At The American Conservative, Pat Buchanan says Kim Jong-un’s nuclear weapons placed his country—which has a per capita income lower than Haiti’s—on the map. Pat wonders if Kim will “give up his most reliable deterrent against an attack by the United States or China.” Pat writes (abridged):
President Donald Trump appears to belong to what might be called the Benjamin Disraeli school of diplomacy.
The British prime minister once counseled, “Everyone likes flattery; and when you come to Royalty you should lay it on with a trowel.”
At his Singapore summit, Trump smartly saluted a North Korean general and then lavished praise on Kim Jong Un as a “strong guy” with a “good personality” and a “great negotiator.”

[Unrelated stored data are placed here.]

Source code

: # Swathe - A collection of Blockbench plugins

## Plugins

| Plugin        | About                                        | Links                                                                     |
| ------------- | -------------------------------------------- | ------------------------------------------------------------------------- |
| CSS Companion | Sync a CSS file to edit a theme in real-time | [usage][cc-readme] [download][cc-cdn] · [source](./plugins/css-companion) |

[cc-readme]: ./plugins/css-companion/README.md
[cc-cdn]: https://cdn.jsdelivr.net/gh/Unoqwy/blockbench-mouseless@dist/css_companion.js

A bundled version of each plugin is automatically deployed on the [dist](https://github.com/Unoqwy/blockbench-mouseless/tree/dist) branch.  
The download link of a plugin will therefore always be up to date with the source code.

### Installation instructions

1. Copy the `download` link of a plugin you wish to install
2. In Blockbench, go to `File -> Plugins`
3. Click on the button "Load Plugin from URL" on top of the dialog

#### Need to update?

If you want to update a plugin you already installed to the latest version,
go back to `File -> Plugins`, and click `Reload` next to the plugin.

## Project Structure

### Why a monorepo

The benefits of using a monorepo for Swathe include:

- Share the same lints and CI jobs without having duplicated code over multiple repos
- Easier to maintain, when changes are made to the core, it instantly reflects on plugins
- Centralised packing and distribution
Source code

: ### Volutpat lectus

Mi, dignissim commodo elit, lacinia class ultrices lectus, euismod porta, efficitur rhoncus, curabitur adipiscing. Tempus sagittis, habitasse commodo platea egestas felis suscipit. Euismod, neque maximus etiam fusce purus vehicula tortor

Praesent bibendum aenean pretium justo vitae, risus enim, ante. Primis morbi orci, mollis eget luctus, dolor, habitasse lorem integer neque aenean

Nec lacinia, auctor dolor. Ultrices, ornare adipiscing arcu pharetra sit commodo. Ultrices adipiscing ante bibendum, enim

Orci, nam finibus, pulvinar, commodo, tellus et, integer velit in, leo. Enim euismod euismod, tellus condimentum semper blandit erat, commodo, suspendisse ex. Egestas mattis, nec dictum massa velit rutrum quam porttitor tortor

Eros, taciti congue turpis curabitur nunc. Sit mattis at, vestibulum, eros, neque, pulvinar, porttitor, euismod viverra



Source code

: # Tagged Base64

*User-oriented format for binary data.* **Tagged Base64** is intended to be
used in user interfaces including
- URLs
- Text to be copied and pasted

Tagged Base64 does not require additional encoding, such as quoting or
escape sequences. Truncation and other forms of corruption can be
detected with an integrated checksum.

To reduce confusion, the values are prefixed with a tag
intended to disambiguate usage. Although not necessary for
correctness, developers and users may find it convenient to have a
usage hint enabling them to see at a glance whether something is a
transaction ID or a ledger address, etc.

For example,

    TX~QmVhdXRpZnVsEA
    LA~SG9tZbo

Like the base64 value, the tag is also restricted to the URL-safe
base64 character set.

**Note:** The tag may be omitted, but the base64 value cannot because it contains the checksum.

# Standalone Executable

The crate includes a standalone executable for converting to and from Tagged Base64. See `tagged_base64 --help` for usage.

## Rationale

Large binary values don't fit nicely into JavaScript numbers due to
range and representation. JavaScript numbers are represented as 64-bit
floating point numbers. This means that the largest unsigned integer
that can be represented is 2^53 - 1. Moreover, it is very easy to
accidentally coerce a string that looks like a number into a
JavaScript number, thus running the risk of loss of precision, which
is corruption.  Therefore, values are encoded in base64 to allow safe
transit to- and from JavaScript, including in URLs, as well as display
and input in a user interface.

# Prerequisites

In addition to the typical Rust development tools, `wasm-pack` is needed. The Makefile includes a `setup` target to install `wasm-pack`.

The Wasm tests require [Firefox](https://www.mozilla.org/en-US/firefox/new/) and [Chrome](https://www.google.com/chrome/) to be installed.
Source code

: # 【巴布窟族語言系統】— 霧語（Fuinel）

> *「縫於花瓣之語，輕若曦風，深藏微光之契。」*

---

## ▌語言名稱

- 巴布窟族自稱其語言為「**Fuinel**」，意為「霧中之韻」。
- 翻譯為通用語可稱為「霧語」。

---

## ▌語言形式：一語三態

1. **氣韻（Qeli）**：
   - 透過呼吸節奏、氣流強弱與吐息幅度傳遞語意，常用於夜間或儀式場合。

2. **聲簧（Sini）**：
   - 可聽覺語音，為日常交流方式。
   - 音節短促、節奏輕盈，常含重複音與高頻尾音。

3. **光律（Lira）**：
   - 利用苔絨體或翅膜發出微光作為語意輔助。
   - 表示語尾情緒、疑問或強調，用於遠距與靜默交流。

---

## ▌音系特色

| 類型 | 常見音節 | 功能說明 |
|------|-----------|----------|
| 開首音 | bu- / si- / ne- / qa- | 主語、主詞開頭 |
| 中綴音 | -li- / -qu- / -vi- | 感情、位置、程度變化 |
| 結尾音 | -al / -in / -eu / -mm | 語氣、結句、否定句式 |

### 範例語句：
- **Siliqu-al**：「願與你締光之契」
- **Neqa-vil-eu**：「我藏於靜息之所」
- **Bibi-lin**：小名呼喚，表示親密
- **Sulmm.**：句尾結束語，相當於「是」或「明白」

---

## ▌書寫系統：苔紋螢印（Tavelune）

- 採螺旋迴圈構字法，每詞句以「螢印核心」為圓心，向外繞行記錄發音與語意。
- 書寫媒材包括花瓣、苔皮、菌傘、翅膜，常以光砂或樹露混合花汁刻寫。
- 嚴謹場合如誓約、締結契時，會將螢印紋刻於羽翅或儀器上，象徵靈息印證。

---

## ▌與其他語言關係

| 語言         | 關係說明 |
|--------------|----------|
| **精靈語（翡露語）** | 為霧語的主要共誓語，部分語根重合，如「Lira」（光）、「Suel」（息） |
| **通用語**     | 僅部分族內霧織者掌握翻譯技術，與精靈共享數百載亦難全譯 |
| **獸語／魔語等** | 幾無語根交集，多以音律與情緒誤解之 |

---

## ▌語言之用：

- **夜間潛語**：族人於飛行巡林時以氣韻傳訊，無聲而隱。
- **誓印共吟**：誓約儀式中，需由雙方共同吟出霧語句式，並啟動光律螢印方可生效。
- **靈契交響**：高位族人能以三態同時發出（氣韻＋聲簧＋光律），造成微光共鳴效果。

As leader of a country with a per capita income smaller than Haiti’s, Kim is being told he must surrender the weapons that placed him and North Korea in the world’s most exclusive club, to which only eight other nations belong: the U.S., Russia, China, Britain, France, India, Pakistan and Israel.
Will Kim, whose nuclear weapons have enabled him to strut on the world stage and trade insults with the president of the United States, give them up to become the leader of a poor backward nation, with half the population of South Korea and not even 4 percent of the economy of the South?
Will he give up his most reliable deterrent against an attack by the United States or China?
In the Kim-Trump relationship, this is where the rubber meets the road. Kim has seen how Americans treat nations—like Gadhafi’s Libya, Saddam’s Iraq, and Iran—that decline to develop or surrender the kind of weapons his country took decades to plan, test, produce and deploy.
Should Kim give up his nukes, what U.S. president would fly halfway around the world to meet him one-to-one?
Hence the crucial question: Will he ever really give them up?